_Task details:_ Keep the wording of the records intact as you retype them, and omit every image.

(Data for the task Opens)

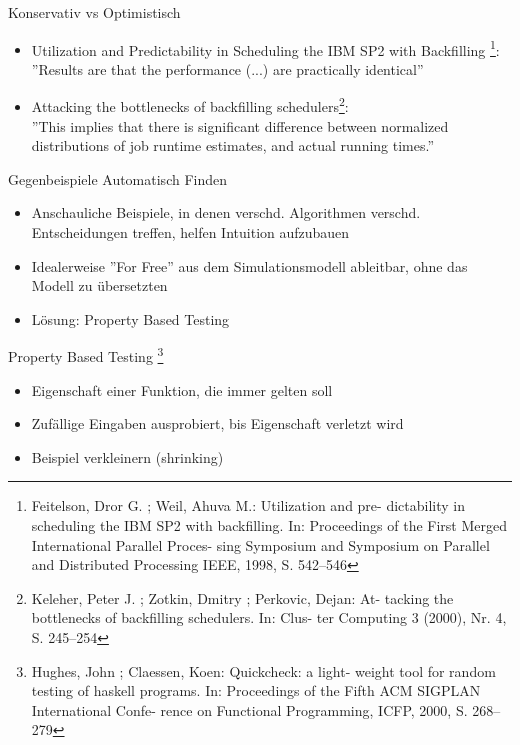 \documentclass[aspectratio=169,10pt]{beamer}
\begin{document}
\begin{frame}[t, fragile]{Konservativ vs Optimistisch}
	\begin{itemize}
		\item Utilization and Predictability in Scheduling the IBM SP2 with Backfilling
		\footnote{Feitelson, Dror G. ; Weil, Ahuva M.: Utilization and pre-
			dictability in scheduling the IBM SP2 with backfilling. In:
			Proceedings of the First Merged International Parallel Proces-
			sing Symposium and Symposium on Parallel and Distributed
			Processing IEEE, 1998, S. 542–546}:\\
		''Results are that the performance (...) are practically identical''
		\item Attacking the bottlenecks of backfilling schedulers\footnote{Keleher, Peter J. ; Zotkin, Dmitry ; Perkovic, Dejan: At-
			tacking the bottlenecks of backfilling schedulers. In: Clus-
			ter Computing 3 (2000), Nr. 4, S. 245–254}:\\
		''This implies that there is significant difference between normalized distributions of job runtime estimates, and actual
		running times.''
	\end{itemize}
\end{frame}

\begin{frame}[t,fragile]{Gegenbeispiele Automatisch Finden}
	\begin{itemize}
		\item \alert{Anschauliche} Beispiele, in denen verschd. Algorithmen verschd. Entscheidungen treffen, helfen Intuition aufzubauen
		\item Idealerweise ''For Free'' aus dem Simulationsmodell ableitbar, ohne das Modell zu \"ubersetzten 
		\item L\"osung: \alert{Property Based Testing}
	\end{itemize}
\end{frame}
\begin{frame}[t,fragile]{Property Based Testing \footnote{Hughes, John ; Claessen, Koen: Quickcheck: a light-
		weight tool for random testing of haskell programs. In:
		Proceedings of the Fifth ACM SIGPLAN International Confe-
		rence on Functional Programming, ICFP, 2000, S. 268–279}}
	\begin{itemize}
		\item Eigenschaft einer Funktion, die immer gelten soll
		\item Zuf\"allige Eingaben ausprobiert, bis Eigenschaft verletzt wird
		\item Beispiel verkleinern (shrinking) 
	\end{itemize}
\end{frame}
\end{document}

(Data for the task Closes)

_Answer section:_
 \documentclass[aspectratio=169,10pt]{beamer}
\begin{document}
\begin{frame}[t, fragile]{Konservativ vs Optimistisch}
	\begin{itemize}
		\item Utilization and Predictability in Scheduling the IBM SP2 with Backfilling
		\footnote{Feitelson, Dror G. ; Weil, Ahuva M.: Utilization and pre-
			dictability in scheduling the IBM SP2 with backfilling. In:
			Proceedings of the First Merged International Parallel Proces-
			sing Symposium and Symposium on Parallel and Distributed
			Processing IEEE, 1998, S. 542–546}:\\
		''Results are that the performance (...) are practically identical''
		\item Attacking the bottlenecks of backfilling schedulers\footnote{Keleher, Peter J. ; Zotkin, Dmitry ; Perkovic, Dejan: At-
			tacking the bottlenecks of backfilling schedulers. In: Clus-
			ter Computing 3 (2000), Nr. 4, S. 245–254}:\\
		''This implies that there is significant difference between normalized distributions of job runtime estimates, and actual
		running times.''
	\end{itemize}
\end{frame}

\begin{frame}[t,fragile]{Gegenbeispiele Automatisch Finden}
	\begin{itemize}
		\item \alert{Anschauliche} Beispiele, in denen verschd. Algorithmen verschd. Entscheidungen treffen, helfen Intuition aufzubauen
		\item Idealerweise ''For Free'' aus dem Simulationsmodell ableitbar, ohne das Modell zu \"ubersetzten 
		\item L\"osung: \alert{Property Based Testing}
	\end{itemize}
\end{frame}
\begin{frame}[t,fragile]{Property Based Testing \footnote{Hughes, John ; Claessen, Koen: Quickcheck: a light-
		weight tool for random testing of haskell programs. In:
		Proceedings of the Fifth ACM SIGPLAN International Confe-
		rence on Functional Programming, ICFP, 2000, S. 268–279}}
	\begin{itemize}
		\item Eigenschaft einer Funktion, die immer gelten soll
		\item Zuf\"allige Eingaben ausprobiert, bis Eigenschaft verletzt wird
		\item Beispiel verkleinern (shrinking) 
	\end{itemize}
\end{frame}
\end{document}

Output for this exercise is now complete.